- Prompt -
Would you return, word for word, the lines of the data below from the line with "0 \times 2^0$." through the line with "Again we just", and no others?

- Material for this task -

◆ ◆ ◆

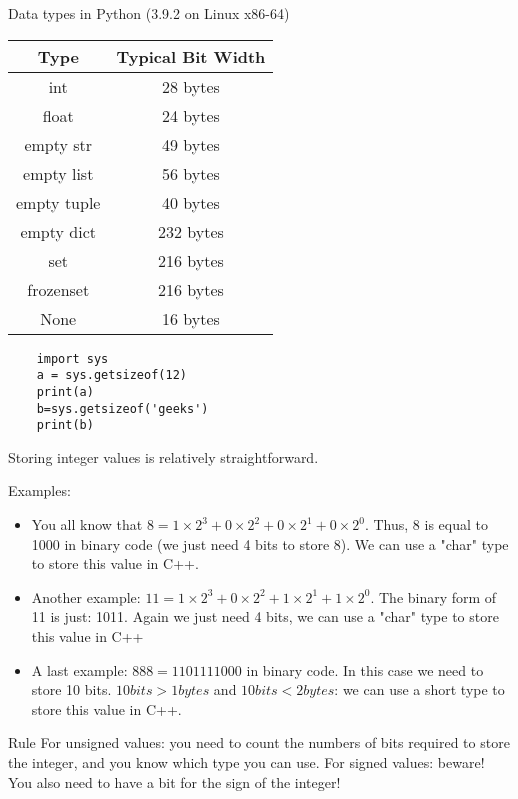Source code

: \documentclass[handout]{beamer}[10pt, usepdftitle=false]
\begin{document}
	\begin{frame}[fragile]
	
	Data types in Python (3.9.2 on Linux x86-64)
	
	\begin{center}
	\begin{tabular}{c | c }
	Type & Typical Bit Width \\ \hline \hline
	int & 28 bytes \\ \hline
	float & 24 bytes \\ \hline
	empty str & 49 bytes \\ \hline
	empty list & 56 bytes \\ \hline
	empty tuple & 40 bytes \\ \hline
	empty dict & 232 bytes \\ \hline
	set & 216 bytes \\ \hline
	frozenset & 216 bytes \\ \hline
	None & 16 bytes \\ \hline
	\end{tabular}
	\end{center}

	\begin{verbatim}
	import sys 
	a = sys.getsizeof(12) 
	print(a)
	b=sys.getsizeof('geeks') 
	print(b)
	\end{verbatim}

	
	\end{frame}
	
	\begin{frame}
	
	Storing integer values is relatively straightforward.
	\vspace*{0.6em}	
	
	Examples:
	\begin{itemize}
	\item{You all know that $8 = 1 \times 2^3 + 0 \times 2^2 + 0 \times 2^1 + 0 \times 2^0$.
	Thus, 8 is equal to 1000 in binary code (we just need 4 bits to store 8).
	We can use a "char" type to store this value in C++.}	
	\item{Another example: $11 = 1 \times 2^3 + 0 \times 2^2 + 1 \times 2^1 + 1 \times 2^0$.
	The binary form of 11 is just: 1011.
	Again we just need 4 bits, we can use a "char" type to store this value in C++}
	\item{A last example: $888 = 1101111000$ in binary code. In this case we need to store 10 bits. $10 bits > 1bytes$ and $10 bits < 2 bytes$: we can use a short type to store this value in C++.}
	\end{itemize}	

	\begin{block}{Rule}
For unsigned values: you need to count the numbers of bits required to store the integer, and you know which type you can use. For signed values: beware! You also need to have a bit for the sign of the integer! 	
	\end{block}
	
	
	\end{frame}
		  
\end{document}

◆ ◆ ◆

- Answer to the exercise -
	\item{You all know that $8 = 1 \times 2^3 + 0 \times 2^2 + 0 \times 2^1 + 0 \times 2^0$.
	Thus, 8 is equal to 1000 in binary code (we just need 4 bits to store 8).
	We can use a "char" type to store this value in C++.}	
	\item{Another example: $11 = 1 \times 2^3 + 0 \times 2^2 + 1 \times 2^1 + 1 \times 2^0$.
	The binary form of 11 is just: 1011.
	Again we just need 4 bits, we can use a "char" type to store this value in C++}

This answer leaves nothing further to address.